Unless Microsoft forks Windows 10 in some fashion – Windows 10X, perhaps? – and so offers more than the purportedly “last” version of its client OS, Windows 10 will, at some point, account for 100% of all Windows. Unlike previous major migrations, like XP-to-7, this time there’s no successor to 10 that will dilute its dominance.
According to Computerworld‘s forecast, Windows 10 should represent somewhat more than 97% of all Windows by the end of 2021.

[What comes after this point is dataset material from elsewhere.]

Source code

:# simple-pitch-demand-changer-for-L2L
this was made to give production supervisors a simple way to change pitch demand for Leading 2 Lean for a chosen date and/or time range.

Elsewhere in Net Applications’ data, Windows 8/8.1 added one-tenth of a percentage point, ending February at 4.1% share of all personal computers but 4.7% of those running Windows. The increase was the third straight for the not-yet-obsolete OS; there’s no easy explanation for that climb, short as it has been (three-tenths of a point over the three months). It’s unlikely folk actually flocked to Windows 8.1 since Dec. 1, 2019, so the increase should be written off as an artifact of Net Applications’ data collection methodologies.
Meanwhile, macOS shed three-tenths of a percentage point to end February at 9.4%. Apple’s OS took a tumble last month as well, although that was by Net Applications’ design; the metrics vendor had counted iPads running iPadOS 13 as Macs, and so had overestimated the share of macOS.
A major correction in January that went back to September 2019 put things straight. On the plus side, macOS remained within sight of the 10% milestone, which it had erroneously met last fall.
Net Applications calculates operating system share by detecting the agent strings of the browsers used to reach the websites of Net Applications’ clients. The firm tallies visitor sessions to measure operating system activity.